A genome-wide view of transcriptional responses during Aphis glycines Matsumura infestation in soybean

Soybean aphid is one of the major limiting factors for soybean production. However, the mechanism for aphid resistance in soybean is remain enigmatic, very little information is available about the different mechanisms between antibiosis and antixenosis genotypes. Here we dissected aphid infestation into three stages and used genome-wide gene expression profiling to investigate the underlying aphid-plant interaction mechanisms. Approximately 990 million raw reads in total were obtained, the high expression correlation in each genotype between infestation and non-infestation indicated that the response to aphid was controlled by a small subset of important genes. Moreover, plant response to aphid infestation was more rapid in resistant genotypes.
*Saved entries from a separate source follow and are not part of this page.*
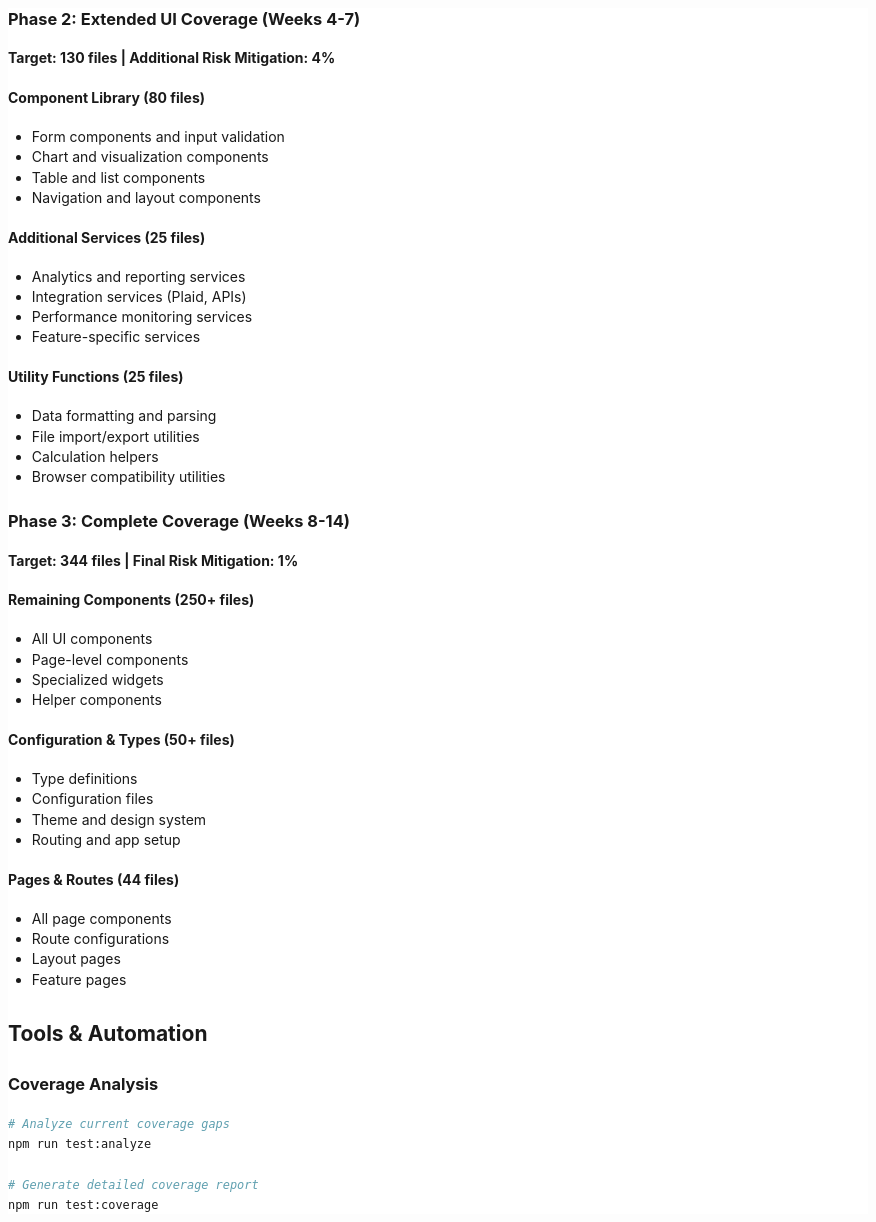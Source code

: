 ### Phase 2: Extended UI Coverage (Weeks 4-7)
**Target: 130 files | Additional Risk Mitigation: 4%**

#### Component Library (80 files)
- Form components and input validation
- Chart and visualization components
- Table and list components
- Navigation and layout components

#### Additional Services (25 files)
- Analytics and reporting services
- Integration services (Plaid, APIs)
- Performance monitoring services
- Feature-specific services

#### Utility Functions (25 files)
- Data formatting and parsing
- File import/export utilities
- Calculation helpers
- Browser compatibility utilities

### Phase 3: Complete Coverage (Weeks 8-14)
**Target: 344 files | Final Risk Mitigation: 1%**

#### Remaining Components (250+ files)
- All UI components
- Page-level components
- Specialized widgets
- Helper components

#### Configuration & Types (50+ files)
- Type definitions
- Configuration files
- Theme and design system
- Routing and app setup

#### Pages & Routes (44 files)
- All page components
- Route configurations
- Layout pages
- Feature pages

## Tools & Automation

### Coverage Analysis
```bash
# Analyze current coverage gaps
npm run test:analyze

# Generate detailed coverage report
npm run test:coverage
```
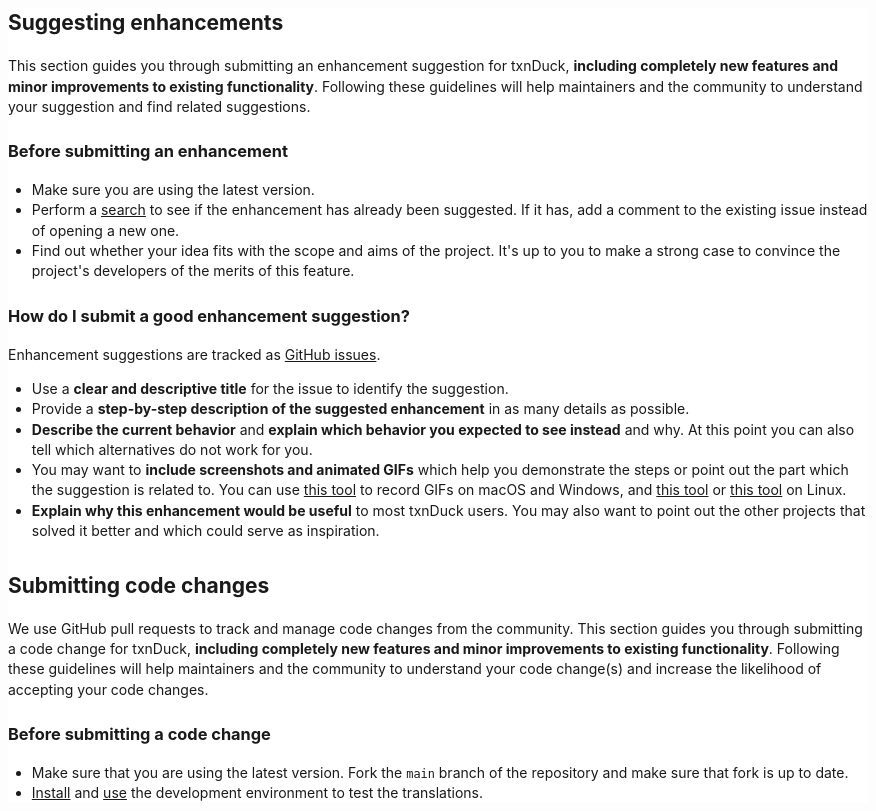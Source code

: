 ## Suggesting enhancements

This section guides you through submitting an enhancement suggestion for
txnDuck, **including completely new features and minor improvements to existing
functionality**. Following these guidelines will help maintainers and the
community to understand your suggestion and find related suggestions.

### Before submitting an enhancement

- Make sure you are using the latest version.
- Perform a [search](https://github.com/No-Cash-7970/txnDuck/issues) to see if
  the enhancement has already been suggested. If it has, add a comment to the
  existing issue instead of opening a new one.
- Find out whether your idea fits with the scope and aims of the project. It's
  up to you to make a strong case to convince the project's developers of the
  merits of this feature.

### How do I submit a good enhancement suggestion?

Enhancement suggestions are tracked as
[GitHub issues](https://github.com/No-Cash-7970/txnDuck/issues).

- Use a **clear and descriptive title** for the issue to identify the
  suggestion.
- Provide a **step-by-step description of the suggested enhancement** in as many
  details as possible.
- **Describe the current behavior** and **explain which behavior you expected to
  see instead** and why. At this point you can also tell which alternatives do
  not work for you.
- You may want to **include screenshots and animated GIFs** which help you
  demonstrate the steps or point out the part which the suggestion is related
  to. You can use [this tool](https://www.cockos.com/licecap/) to record GIFs
  on macOS and Windows, and [this tool](https://github.com/colinkeenan/silentcast)
  or [this tool](https://github.com/GNOME/byzanz) on Linux.
- **Explain why this enhancement would be useful** to most txnDuck users. You
  may also want to point out the other projects that solved it better and which
  could serve as inspiration.

## Submitting code changes

We use GitHub pull requests to track and manage code changes from the community.
This section guides you through submitting a code change for txnDuck,
**including completely new features and minor improvements to existing
functionality**. Following these guidelines will help maintainers and the
community to understand your code change(s) and increase the likelihood of
accepting your code changes.

### Before submitting a code change

- Make sure that you are using the latest version. Fork the `main` branch of the
  repository and make sure that fork is up to date.
- [Install](../docs/DEVELOPERS.md#installing-the-development-environment) and
  [use](../docs/DEVELOPERS.md#running-the-development-web-server) the
  development environment to test the translations.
Among the differentially expressed genes (DEGs), a total of 901 transcription factor (TF) genes categorized to 40 families were identified with distinct expression patterns, of which AP2/ERF, MYB and WRKY families were proposed to playing dominated roles. Gene expression profiling demonstrated that these genes had either similar or distinct expression patterns in genotypes. Besides, JA-responsive pathway was domination in aphid-soybean interaction compared to SA pathway, which was not involved plant response to aphid in susceptible and antixenotic genotypes but played an important role in antibiosis one. Throughout, callose were deposited in all genotypes but it was more rapidly and efficiently in antibiotic one. However, reactive oxygen species were not involved in response to aphid attack in resistant genotypes during aphid infestation. Our study helps uncover important genes associated with aphid-attack response in antibiosis and antixenotic genotypes of soybean. Overall design: mRNA profiles of aphid-susceptible, antibiotic and antixenotic soybean genotypes in 24h, 48h and 96h after infestation generated using Illumina HiSeq 4000 platform, in triplicate

大豆蚜是制约大豆生产的主要限制因子之一。然而，大豆抗蚜机制仍不甚明晰，目前针对抗生性（antibiosis）与排趋性（antixenosis）基因型间的差异抗性机制的相关研究尚且匮乏。本研究将蚜虫侵染过程划分为三个阶段，采用全基因组基因表达谱分析，以解析蚜虫-植物互作的潜在机制。本研究共获得约9.9亿条原始测序读段（raw reads）。各基因型在蚜虫侵染与未侵染条件下的基因表达相关性较高，表明大豆对蚜虫的响应由少数关键基因调控。此外，抗蚜基因型对蚜虫侵染的响应更为迅速。在差异表达基因（differentially expressed genes, DEGs）中，共鉴定得到901个转录因子（transcription factor, TF）基因，分属40个基因家族，且呈现出独特的表达模式；其中AP2/ERF、MYB与WRKY家族被推测发挥主导调控作用。基因表达谱分析显示，这些基因在不同基因型中呈现相似或迥异的表达模式。此外，相较于水杨酸（salicylic acid, SA）信号通路，茉莉酸（jasmonic acid, JA）信号通路在蚜虫-大豆互作中占据主导地位：SA信号通路未参与感蚜与排趋性基因型的蚜虫响应，但在抗生性基因型中发挥重要作用。全程观测到所有基因型均有胼胝质（callose）沉积，但在抗生性基因型中，胼胝质沉积更为迅速且高效。然而，在蚜虫侵染过程中，抗蚜基因型的活性氧（reactive oxygen species, ROS）并未参与蚜虫攻击响应。本研究有助于揭示大豆抗生性与排趋性基因型中与蚜虫侵染响应相关的关键基因。实验设计：采用Illumina HiSeq 4000测序平台，对感蚜、抗生性及排趋性大豆基因型在蚜虫侵染后24h、48h及96h的mRNA表达谱进行检测，每组设置三次生物学重复。